• Data for review
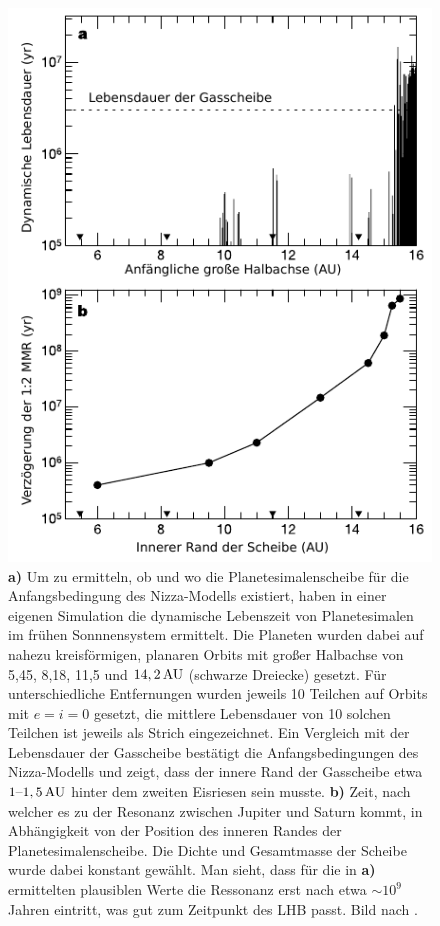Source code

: \documentclass[12pt,a4paper,twoside,open=right,bibliography=totoc]{scrbook}
\renewcommand{\cite}{ \citep}
\begin{document}
\begin{figure}[tbn]
\centering
\includegraphics[scale=1]{img/Gomes2005-1.pdf}
\caption{\textbf{a)} Um zu ermitteln, ob und wo die Planetesimalenscheibe für die Anfangsbedingung des Nizza-Modells existiert, haben \cite{Gomes2005} in einer eigenen Simulation die dynamische Lebenszeit von Planetesimalen im frühen Sonnnensystem ermittelt. Die Planeten wurden dabei auf nahezu kreisförmigen, planaren Orbits mit großer Halbachse von 5,45, 8,18, 11,5 und $\unit[14,2]{AU}$ (schwarze Dreiecke) gesetzt. Für unterschiedliche Entfernungen wurden jeweils 10 Teilchen auf Orbits mit $e=i=0$ gesetzt, die mittlere Lebensdauer von 10 solchen Teilchen ist jeweils als Strich eingezeichnet. Ein Vergleich mit der Lebensdauer der Gasscheibe bestätigt die Anfangsbedingungen des Nizza-Modells und zeigt, dass der innere Rand der Gasscheibe etwa $\unit[1\text{--}1,5]{AU}$ hinter dem zweiten Eisriesen sein musste.
\textbf{b)} Zeit, nach welcher es zu der Resonanz zwischen Jupiter und Saturn kommt, in Abhängigkeit von der Position des inneren Randes der Planetesimalenscheibe. Die Dichte und Gesamtmasse der Scheibe wurde dabei konstant gewählt. Man sieht, dass für die in {\textbf{a)}} ermittelten plausiblen Werte die Ressonanz erst nach etwa $\sim10^9$ Jahren eintritt, was gut zum Zeitpunkt des LHB passt. Bild nach \cite{Gomes2005}.}
\label{fig:LHBtiming}
\end{figure} %
\end{document}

• To do
Pictures aside, reproduce the listing above exactly.

• Reply to the task
Source code

: \documentclass[12pt,a4paper,twoside,open=right,bibliography=totoc]{scrbook}
\renewcommand{\cite}{ \citep}
\begin{document}
\begin{figure}[tbn]
\centering
\includegraphics[scale=1]{img/Gomes2005-1.pdf}
\caption{\textbf{a)} Um zu ermitteln, ob und wo die Planetesimalenscheibe für die Anfangsbedingung des Nizza-Modells existiert, haben \cite{Gomes2005} in einer eigenen Simulation die dynamische Lebenszeit von Planetesimalen im frühen Sonnnensystem ermittelt. Die Planeten wurden dabei auf nahezu kreisförmigen, planaren Orbits mit großer Halbachse von 5,45, 8,18, 11,5 und $\unit[14,2]{AU}$ (schwarze Dreiecke) gesetzt. Für unterschiedliche Entfernungen wurden jeweils 10 Teilchen auf Orbits mit $e=i=0$ gesetzt, die mittlere Lebensdauer von 10 solchen Teilchen ist jeweils als Strich eingezeichnet. Ein Vergleich mit der Lebensdauer der Gasscheibe bestätigt die Anfangsbedingungen des Nizza-Modells und zeigt, dass der innere Rand der Gasscheibe etwa $\unit[1\text{--}1,5]{AU}$ hinter dem zweiten Eisriesen sein musste.
\textbf{b)} Zeit, nach welcher es zu der Resonanz zwischen Jupiter und Saturn kommt, in Abhängigkeit von der Position des inneren Randes der Planetesimalenscheibe. Die Dichte und Gesamtmasse der Scheibe wurde dabei konstant gewählt. Man sieht, dass für die in {\textbf{a)}} ermittelten plausiblen Werte die Ressonanz erst nach etwa $\sim10^9$ Jahren eintritt, was gut zum Zeitpunkt des LHB passt. Bild nach \cite{Gomes2005}.}
\label{fig:LHBtiming}
\end{figure} %
\end{document}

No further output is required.